Lobsters, the threatened economic boon of the local economy, and Lionfish, the feared invasive species for the entire region, were the subject of two complementary Sea and Learn presentations.
Visiting scholar Mark Butler gave a presentation at Queen’s Gardens Resort on “The Tale of the Spiny Lobster: Homelessness, Pestilence and Alien Encounters,” on Thursday, October 11. Butler is a professor and eminent scholar with the Department of Biological Sciences at Old Dominion University in Norfolk, Virginia (USA). Butler’s presentation brought impressive data with super-computer generated models in tri-dimensional visual displays of Caribbean-wide larvae distribution via marine currents and later lobster lifecycle movements. Because of their widespread and abundance, spiny lobsters are significant indicators of the ecology of exploited coastal species.
Talking about the sustainability of Caribbean commercial and recreational fisheries, Butler remarked that lobsters are the most valuable catch in the entire Caribbean, generating anywhere in the range of one to two billion US dollars a year. They are mostly exported to Europe and the United States. Some ten countries in the region catch over 90 per cent of the entire Caribbean fish. Saba is not one of them, but it too is experiencing a region-wide trend in catch decrease. A 30 per cent decline in the last decade is estimated for the entire region. Fishery management for the specie remains parochial, varying for each island, instead of a regional mechanism.

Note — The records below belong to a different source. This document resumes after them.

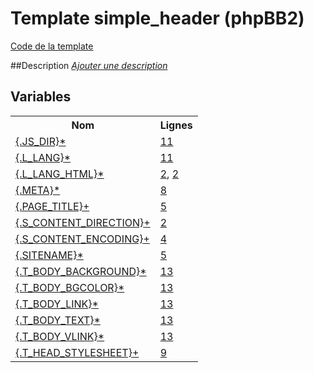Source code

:# Template simple_header (phpBB2)

[Code de la template](../../subsilver/simple_header.tpl)

##Description
[*Ajouter une description*](https://fa-tvars.appspot.com/tpl/subsilver/simple_header)

## Variables

<table><tr><th colspan=1>Nom</th><th>Lignes</th></tr><tr><td colspan=1><a href="https://github.com/Etana/template.list/blob/master/var/JS_DIR.md#readme">{.JS_DIR}</a><a href="https://fa-tvars.appspot.com/var/JS_DIR">*</a></td><td><a href="../tpl/src/subsilver/simple_header.tpl#L11">11</a></td></tr><tr><td colspan=1><a href="https://github.com/Etana/template.list/blob/master/var/L_LANG.md#readme">{.L_LANG}</a><a href="https://fa-tvars.appspot.com/var/L_LANG">*</a></td><td><a href="../tpl/src/subsilver/simple_header.tpl#L11">11</a></td></tr><tr><td colspan=1><a href="https://github.com/Etana/template.list/blob/master/var/L_LANG_HTML.md#readme">{.L_LANG_HTML}</a><a href="https://fa-tvars.appspot.com/var/L_LANG_HTML">*</a></td><td><a href="../tpl/src/subsilver/simple_header.tpl#L2">2</a>, <a href="../tpl/src/subsilver/simple_header.tpl#L2">2</a></td></tr><tr><td colspan=1><a href="https://github.com/Etana/template.list/blob/master/var/META.md#readme">{.META}</a><a href="https://fa-tvars.appspot.com/var/META">*</a></td><td><a href="../tpl/src/subsilver/simple_header.tpl#L8">8</a></td></tr><tr><td colspan=1><a href="https://github.com/Etana/template.list/blob/master/var/PAGE_TITLE.md#readme">{.PAGE_TITLE}</a><a href="https://fa-tvars.appspot.com/var/PAGE_TITLE">+</a></td><td><a href="../tpl/src/subsilver/simple_header.tpl#L5">5</a></td></tr><tr><td colspan=1><a href="https://github.com/Etana/template.list/blob/master/var/S_CONTENT_DIRECTION.md#readme">{.S_CONTENT_DIRECTION}</a><a href="https://fa-tvars.appspot.com/var/S_CONTENT_DIRECTION">+</a></td><td><a href="../tpl/src/subsilver/simple_header.tpl#L2">2</a></td></tr><tr><td colspan=1><a href="https://github.com/Etana/template.list/blob/master/var/S_CONTENT_ENCODING.md#readme">{.S_CONTENT_ENCODING}</a><a href="https://fa-tvars.appspot.com/var/S_CONTENT_ENCODING">+</a></td><td><a href="../tpl/src/subsilver/simple_header.tpl#L4">4</a></td></tr><tr><td colspan=1><a href="https://github.com/Etana/template.list/blob/master/var/SITENAME.md#readme">{.SITENAME}</a><a href="https://fa-tvars.appspot.com/var/SITENAME">*</a></td><td><a href="../tpl/src/subsilver/simple_header.tpl#L5">5</a></td></tr><tr><td colspan=1><a href="https://github.com/Etana/template.list/blob/master/var/T_BODY_BACKGROUND.md#readme">{.T_BODY_BACKGROUND}</a><a href="https://fa-tvars.appspot.com/var/T_BODY_BACKGROUND">*</a></td><td><a href="../tpl/src/subsilver/simple_header.tpl#L13">13</a></td></tr><tr><td colspan=1><a href="https://github.com/Etana/template.list/blob/master/var/T_BODY_BGCOLOR.md#readme">{.T_BODY_BGCOLOR}</a><a href="https://fa-tvars.appspot.com/var/T_BODY_BGCOLOR">*</a></td><td><a href="../tpl/src/subsilver/simple_header.tpl#L13">13</a></td></tr><tr><td colspan=1><a href="https://github.com/Etana/template.list/blob/master/var/T_BODY_LINK.md#readme">{.T_BODY_LINK}</a><a href="https://fa-tvars.appspot.com/var/T_BODY_LINK">*</a></td><td><a href="../tpl/src/subsilver/simple_header.tpl#L13">13</a></td></tr><tr><td colspan=1><a href="https://github.com/Etana/template.list/blob/master/var/T_BODY_TEXT.md#readme">{.T_BODY_TEXT}</a><a href="https://fa-tvars.appspot.com/var/T_BODY_TEXT">*</a></td><td><a href="../tpl/src/subsilver/simple_header.tpl#L13">13</a></td></tr><tr><td colspan=1><a href="https://github.com/Etana/template.list/blob/master/var/T_BODY_VLINK.md#readme">{.T_BODY_VLINK}</a><a href="https://fa-tvars.appspot.com/var/T_BODY_VLINK">*</a></td><td><a href="../tpl/src/subsilver/simple_header.tpl#L13">13</a></td></tr><tr><td colspan=1><a href="https://github.com/Etana/template.list/blob/master/var/T_HEAD_STYLESHEET.md#readme">{.T_HEAD_STYLESHEET}</a><a href="https://fa-tvars.appspot.com/var/T_HEAD_STYLESHEET">+</a></td><td><a href="../tpl/src/subsilver/simple_header.tpl#L9">9</a></td></tr></table>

Nature policy coordinator for the Dutch Caribbean with the Dutch Ministry of Economic Affairs, Agriculture and Innovation (EL&I) Hoetjes is a key figure in establishing the Dutch Caribbean Nature Alliance (DCNA) and in the policy advocacy that led to the protection of the Saba Bank. While focusing on the Caribbean-wide lionfish invasion, Hoetjes touched on the fact that the Saba Bank appears to be relatively protected, suggesting that the local habitat’s resilience may be a result of marine park protection of large predators such as sharks and large groupers. This comes in stark contrast with Bonaire and Curaçao where the numbers spiked substantially higher. Hoetjes connected the Caribbean-wide decline in lobster catch with the lionfish invasion progression, with the proven ability of the lionfish to reduce 80 per cent of reef fish as unchallenged predator.
The other point stressed by Hoetjes was that promoting consumption of Lionfish may be the most efficient weapon in the combating the potential devastating consequences of the Lionfish invasion. He emphasized that the invasion could never be eradicated but could be controlled, and presented some appetizing lionfish dishes now popular in some of the affected islands.